(Source texts of formatted documents)
[Start of section]
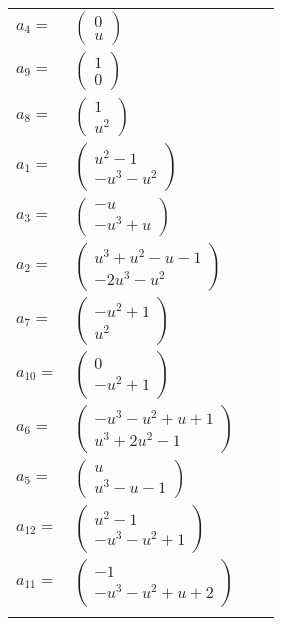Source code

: \documentclass[1p]{elsarticle_modified}
\theoremstyle{definition}
\begin{document}
\begin{tabular}{m{7pt} m{180pt} m{7pt} m{180pt} }
\flushright $a_{4}=$&$\begin{pmatrix}0\\u\end{pmatrix}$ \\
\flushright $a_{9}=$&$\begin{pmatrix}1\\0\end{pmatrix}$ \\
\flushright $a_{8}=$&$\begin{pmatrix}1\\u^2\end{pmatrix}$ \\
\flushright $a_{1}=$&$\begin{pmatrix}u^2-1\\- u^3- u^2\end{pmatrix}$ \\
\flushright $a_{3}=$&$\begin{pmatrix}- u\\- u^3+u\end{pmatrix}$ \\
\flushright $a_{2}=$&$\begin{pmatrix}u^3+u^2- u-1\\-2 u^3- u^2\end{pmatrix}$ \\
\flushright $a_{7}=$&$\begin{pmatrix}- u^2+1\\u^2\end{pmatrix}$ \\
\flushright $a_{10}=$&$\begin{pmatrix}0\\- u^2+1\end{pmatrix}$ \\
\flushright $a_{6}=$&$\begin{pmatrix}- u^3- u^2+u+1\\u^3+2 u^2-1\end{pmatrix}$ \\
\flushright $a_{5}=$&$\begin{pmatrix}u\\u^3- u-1\end{pmatrix}$ \\
\flushright $a_{12}=$&$\begin{pmatrix}u^2-1\\- u^3- u^2+1\end{pmatrix}$ \\
\flushright $a_{11}=$&$\begin{pmatrix}-1\\- u^3- u^2+u+2\end{pmatrix}$\\&\end{tabular}
\end{document}
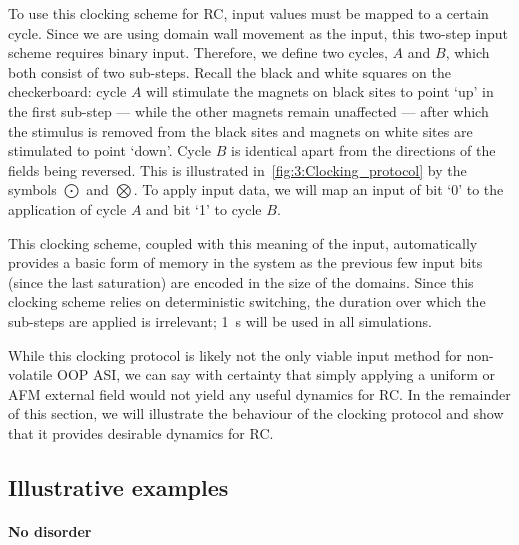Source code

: To use this clocking scheme for RC, input values must be mapped to a certain cycle.
Since we are using domain wall movement as the input, this two-step input scheme requires binary input.
Therefore, we define two cycles, $A$ and $B$, which both consist of two sub-steps.
Recall the black and white squares on the checkerboard: cycle $A$ will stimulate the magnets on black sites to point `up' in the first sub-step --- while the other magnets remain unaffected --- after which the stimulus is removed from the black sites and magnets on white sites are stimulated to point `down'.
Cycle $B$ is identical apart from the directions of the fields being reversed.
This is illustrated in~\cref{fig:3:Clocking_protocol} by the symbols $\bigodot$ and $\bigotimes$.
To apply input data, we will map an input of bit `0' to the application of cycle $A$ and bit `1' to cycle $B$. \par
This clocking scheme, coupled with this meaning of the input, automatically provides a basic form of memory in the system as the previous few input bits (since the last saturation) are encoded in the size of the domains.
Since this clocking scheme relies on deterministic switching, the duration over which the sub-steps are applied is irrelevant; \qty{1}{\second} will be used in all simulations.

While this clocking protocol is likely not the only viable input method for non-volatile OOP ASI, we can say with certainty that simply applying a uniform or AFM external field would not yield any useful dynamics for RC.
In the remainder of this section, we will illustrate the behaviour of the clocking protocol and show that it provides desirable dynamics for RC.

\subsection{Illustrative examples}
\paragraph{No disorder}


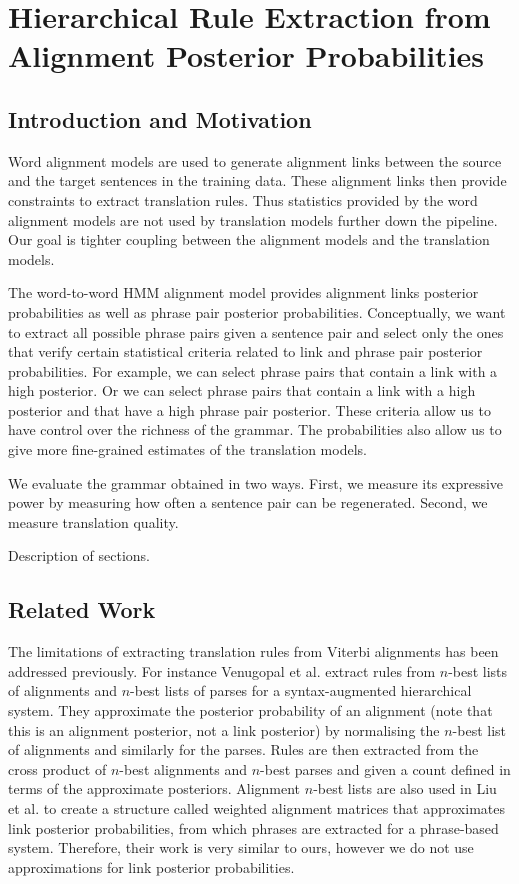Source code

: \chapter{Hierarchical Rule Extraction from Alignment Posterior Probabilities}
\label{chap:extractionFromPosterior}

\section{Introduction and Motivation}
\label{sec:intro}

Word alignment models are used to generate alignment links between
the source and the target sentences in the training data. These
alignment links then provide constraints to extract translation
rules. Thus statistics provided by the word alignment models are
not used by translation models further down the pipeline.
Our goal is tighter coupling between the alignment models and the
translation models.

The word-to-word HMM alignment model provides alignment links
posterior probabilities as well as phrase pair posterior
probabilities. Conceptually, we want to extract all possible phrase pairs given
a sentence pair and select only the ones that verify certain statistical
criteria related to link and phrase pair posterior probabilities. For
example, we can select phrase pairs that contain a link with a high posterior.
Or we can select phrase pairs that contain a link with a high posterior
and that have a high phrase pair posterior. These criteria allow us
to have control over the richness of the grammar. The probabilities
also allow us to give more fine-grained estimates of the translation
models.

We evaluate the grammar obtained in two ways. First, we measure
its expressive power by measuring how often a sentence pair
can be regenerated. Second, we measure translation quality.

Description of sections.

\section{Related Work}

  The limitations of extracting translation rules from Viterbi alignments has been addressed previously.
  For instance Venugopal et al.  extract rules
  from $n$-best lists of alignments and $n$-best lists of parses for a syntax-augmented hierarchical system. They
  approximate the posterior probability of an alignment (note that this is an alignment posterior, not a link posterior) by
  normalising the $n$-best list of alignments and similarly for the parses. Rules are then extracted from the cross product
  of $n$-best alignments and $n$-best parses and given a count defined in terms of the approximate posteriors.
  Alignment $n$-best lists are also used in Liu et al.  to create a structure called weighted alignment
  matrices that approximates link posterior probabilities, from which phrases are extracted
  for a phrase-based system. Therefore, their work is very similar to ours, however we do not use approximations for link posterior probabilities.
[End of section]
- Your instructions:
Which of the lines above hold the string "high"? Copy each one.

- Solution for this exercise:
example, we can select phrase pairs that contain a link with a high posterior.
Or we can select phrase pairs that contain a link with a high posterior
and that have a high phrase pair posterior. These criteria allow us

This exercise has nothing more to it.